Quiero referirme a la cercanía que existe entre México y Sevilla. La primera vez que yo fui a Sevilla, en el año 1966, acababa de pasar ocho meses viviendo en Londres, donde terminé mi primer libro. Una casualidad hizo que viajase hasta Sevilla y, después de estar viviendo en Londres, me pareció otro mundo. Sevilla es la ciudad que mas me gusta de España. Y cuando luego, dos años después, fui a México, encontré muchas similitudes arquitectónicas y de otro tipo.
Entonces México D.F. no era una ciudad destruida, como ahora, sino que era medianamente vivible. Cuando yo llegué tenía nueve millones de habitantes, una ciudad indudablemente grande, pero ahora tiene veintidós, y se ha convertido en un lugar invivible. México era el país de América que a mí más me ha gustado, en el que he vivido más tiempo y con más pasión, pero ya ha perdido bastante de ese encanto que Cernuda pudo encontrar y que le acercó a su Sevilla natal. Yo creo que los colores, la influencia andaluza en la arquitectura barroca mejicana, todo ese mundo, incluso el propio acento, la propia manera de hablar de los mejicanos, le acercó, mas que a España, a su odiada en cierta medida -y en otra entrañablemente querida- Sevilla. Odió Sevilla, pero escribió el libro más hermoso que se ha escrito nunca sobre Sevilla, que son los poemas en prosa de «Ocnos». Esa es una de las contradicciones (que yo entiendo perfectamente) que se daban en un hombre en las condiciones de vida que tuvo que soportar y que la historia le obligó a soportar.

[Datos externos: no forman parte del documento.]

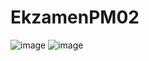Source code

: # EkzamenPM02
![image](https://user-images.githubusercontent.com/90445300/154038675-7da0a38f-c6c2-4c3a-800d-c3ebaf2bf5b7.png)
![image](https://user-images.githubusercontent.com/90445300/154042288-8def4cbe-597d-4b3e-9479-de8148677af0.png)
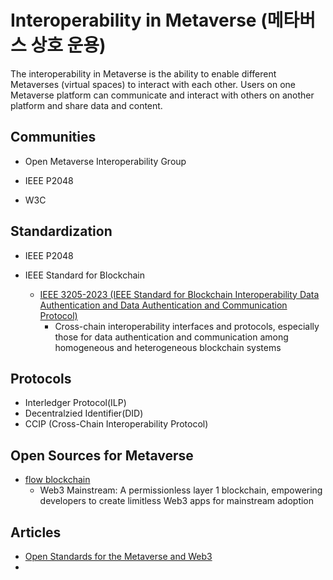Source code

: # Interoperability in Metaverse (메타버스 상호 운용)

The interoperability in Metaverse is the ability to enable different Metaverses (virtual spaces) to interact with each other.
Users on one Metaverse platform can communicate and interact with others on another platform and share data and content.

## Communities
* Open Metaverse Interoperability Group
* IEEE P2048

* W3C

## Standardization

* IEEE P2048

* IEEE Standard for Blockchain
  - [IEEE 3205-2023 (IEEE Standard for Blockchain Interoperability Data Authentication and Data Authentication and Communication Protocol)](https://standards.ieee.org/ieee/3205/10237/)
      + Cross-chain interoperability interfaces and protocols, especially those for data authentication and communication among homogeneous and heterogeneous blockchain systems
        


## Protocols

* Interledger Protocol(ILP)
* Decentralzied Identifier(DID)
* CCIP (Cross-Chain Interoperability Protocol)

## Open Sources for Metaverse

* [flow blockchain](https://flow.com/)
  - Web3 Mainstream: A permissionless layer 1 blockchain, empowering developers to create limitless Web3 apps for mainstream adoption


## Articles

* [Open Standards for the Metaverse and Web3](https://medium.com/@Perigee/open-standards-for-the-metaverse-and-web3-dc1444d40fd5)
* 

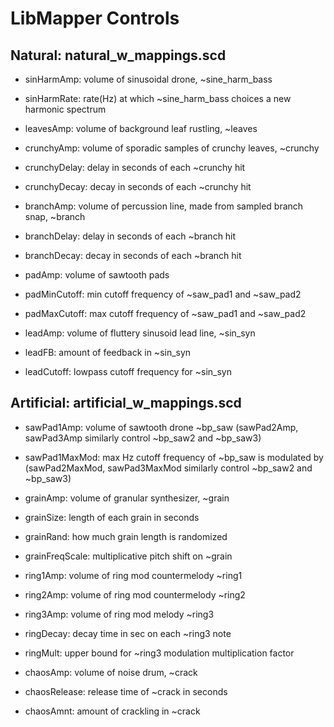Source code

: # LibMapper Controls

## Natural: natural_w_mappings.scd

* sinHarmAmp: volume of sinusoidal drone, ~sine_harm_bass
* sinHarmRate: rate(Hz) at which ~sine_harm_bass choices a new harmonic spectrum

* leavesAmp: volume of background leaf rustling, ~leaves

* crunchyAmp: volume of sporadic samples of crunchy leaves, ~crunchy
* crunchyDelay: delay in seconds of each ~crunchy hit
* crunchyDecay: decay in seconds of each ~crunchy hit

* branchAmp: volume of percussion line, made from sampled branch snap, ~branch
* branchDelay: delay in seconds of each ~branch hit
* branchDecay: decay in seconds of each ~branch hit

* padAmp: volume of sawtooth pads
* padMinCutoff: min cutoff frequency of ~saw_pad1 and ~saw_pad2
* padMaxCutoff: max cutoff frequency of ~saw_pad1 and ~saw_pad2

* leadAmp: volume of fluttery sinusoid lead line, ~sin_syn
* leadFB: amount of feedback in ~sin_syn
* leadCutoff: lowpass cutoff frequency for ~sin_syn

## Artificial: artificial_w_mappings.scd

* sawPad1Amp: volume of sawtooth drone ~bp_saw (sawPad2Amp, sawPad3Amp similarly control ~bp_saw2 and ~bp_saw3)
* sawPad1MaxMod: max Hz cutoff frequency of ~bp_saw is modulated by (sawPad2MaxMod, sawPad3MaxMod similarly control ~bp_saw2 and ~bp_saw3)

* grainAmp: volume of granular synthesizer, ~grain
* grainSize: length of each grain in seconds
* grainRand: how much grain length is randomized
* grainFreqScale: multiplicative pitch shift on ~grain

* ring1Amp: volume of ring mod countermelody ~ring1
* ring2Amp: volume of ring mod countermelody ~ring2
* ring3Amp: volume of ring mod melody ~ring3
* ringDecay: decay time in sec on each ~ring3 note
* ringMult: upper bound for ~ring3 modulation multiplication factor

* chaosAmp: volume of noise drum, ~crack
* chaosRelease: release time of ~crack in seconds
* chaosAmnt: amount of crackling in ~crack
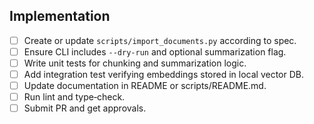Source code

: ## Implementation
- [ ] Create or update `scripts/import_documents.py` according to spec.
- [ ] Ensure CLI includes `--dry-run` and optional summarization flag.
- [ ] Write unit tests for chunking and summarization logic.
- [ ] Add integration test verifying embeddings stored in local vector DB.
- [ ] Update documentation in README or scripts/README.md.
- [ ] Run lint and type‑check.
- [ ] Submit PR and get approvals.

Porque recordemos que no sólo vivió la Guerra Civil española, sino que cuando se exilia a Inglaterra tiene que vivir allí el horror de la Segunda Guerra Mundial, los bombardeos de Londres, etc., etc. Y más tarde tuvo que marchar a un país tan inhóspito para un sevillano como es Estados Unidos. Así que cuando por fin llega a México, Cernuda encuentra de nuevo su patria y su destino y, con todo lo que a veces le irritaba México en su vida final, pasó allí veinte años de su vida hasta que le sobrevino la muerte. La lápida rajada en la tumba de Cernuda creo que ya la han arreglado, y a él, que escribió un hermosísimo libro titulado «Donde habite el olvido», creo que le hubiera gustado especialmente.

Voy a ir concluyendo ya esta evocación que he ido desarrollando un poco a saltos, y cuyo único valor reside en que abarca casi toda mi vida, desde los cinco años que tenía en 1947, cuando más recuerdos guardo de Cernuda, hasta a los sesenta que tengo hoy. Así que son cincuenta y cinco años de «cernudismo» más o menos vivido.

Terminaré, pues, con un poema que escribí sobre Cernuda, publicado hace ya muchos años, y que es donde más concentrado se halla ese itinerario de lo que Luis Cernuda ha representado para mí, aunque en este caso añadí un lugar como Roma, donde Cernuda nunca estuvo. Pero él sentía una gran admiración por el poeta romántico inglés John Keats, y cuando yo fui a visitar la casa de Keats en Roma -tal y como lo cuento en el poema- encontré allí de pronto también la presencia de Luis Cernuda. Y ese poema lleva su nombre:

«En Madrid, donde me dieron la noticia de tu muerte, / en Sevilla, años después, en una extraña primavera, / en Londres, repitiendo tantas veces / el sonido de tu voz, el roce de tu mano. / En Nueva York, mirando caer la nieve / -junto a aquel cuerpo que tanto quise-, / y en México, bajo la lluvia, frente a la piedra rajada, / que nada guardas / sino tu nombre y las cenizas de un recuerdo, / has estado conmigo, fantasma de un fantasma. / Y esta tarde de Roma -en la casa en que muriera Keats-, / bajo la luz transparente de principios de otoño, / he vuelto a sentir, casi un temblor, tu presencia, / la terca pasión de tu memoria, / algo remoto y familiar como tu fotografía. / Que esa presencia, esa memoria me acompañen / hasta el día en que sean reflejo fiel, / testimonio inútil de un sueño derrotado / y una mano cierre mis ojos para siempre».